Obama bans solitary confinement for juveniles in federal prison
January 25, 2016
President Barack Obama said Monday he was moving to ban solitary confinement for juveniles and low-level offenders in federal prisons, a change long sought by advocates of prison reform who argue the punishment exacts a lasting mental toll.
In a Washington Post op-ed, Obama said he came to his decision after a review by the Justice Department determined the practice reduces the chances that prisoners can be rehabilitated into society.
Writing that solitary confinement has been "increasingly overused ... with heartbreaking results," Obama said he was ordering federal penitentiaries to cease using the punishment on juvenile offenders -- in the federal justice system, those under 18 -- and on prisoners who committed non-serious offenses.
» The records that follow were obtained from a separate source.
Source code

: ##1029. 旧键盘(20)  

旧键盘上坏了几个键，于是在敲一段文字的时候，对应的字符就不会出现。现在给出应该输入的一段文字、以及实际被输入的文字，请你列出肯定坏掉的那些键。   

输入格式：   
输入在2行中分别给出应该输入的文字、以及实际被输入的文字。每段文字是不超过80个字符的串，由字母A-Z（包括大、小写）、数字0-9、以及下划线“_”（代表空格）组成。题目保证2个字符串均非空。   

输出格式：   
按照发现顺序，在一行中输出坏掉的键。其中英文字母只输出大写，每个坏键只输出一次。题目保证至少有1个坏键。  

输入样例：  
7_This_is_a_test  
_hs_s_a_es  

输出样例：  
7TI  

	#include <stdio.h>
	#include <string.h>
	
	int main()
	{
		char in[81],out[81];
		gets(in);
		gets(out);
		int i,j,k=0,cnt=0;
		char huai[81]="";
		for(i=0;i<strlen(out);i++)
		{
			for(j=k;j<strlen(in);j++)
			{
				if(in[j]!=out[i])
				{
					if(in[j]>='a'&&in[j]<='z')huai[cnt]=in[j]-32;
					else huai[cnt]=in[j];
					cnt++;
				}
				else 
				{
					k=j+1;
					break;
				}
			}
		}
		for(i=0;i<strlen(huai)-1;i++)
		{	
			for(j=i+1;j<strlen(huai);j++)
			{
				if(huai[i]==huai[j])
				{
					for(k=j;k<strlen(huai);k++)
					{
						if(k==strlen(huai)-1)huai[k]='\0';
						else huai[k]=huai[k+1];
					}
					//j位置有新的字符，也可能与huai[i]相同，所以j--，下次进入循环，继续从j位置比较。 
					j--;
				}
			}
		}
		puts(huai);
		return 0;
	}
He said that when an inmate poses a threat to staff or to himself, solitary confinement was necessary. But he said it should "be limited, applied with constraints and used only as a measure of last resort."
The White House said Obama was also adopting Justice Department recommendations that would limit solitary confinement for prisoners with mental illness and avoid using the practice as a tool to segregate prisoners who face threats from fellow inmates. He wrote in the Post that the move would affect 10,000 federal prisoners.
"The United States is a nation of second chances, but the experience of solitary confinement too often undercuts that second chance," Obama wrote in the Post op-ed. "Those who do make it out often have trouble holding down jobs, reuniting with family and becoming productive members of society. Imagine having served your time and then being unable to hand change over to a customer or look your wife in the eye or hug your children."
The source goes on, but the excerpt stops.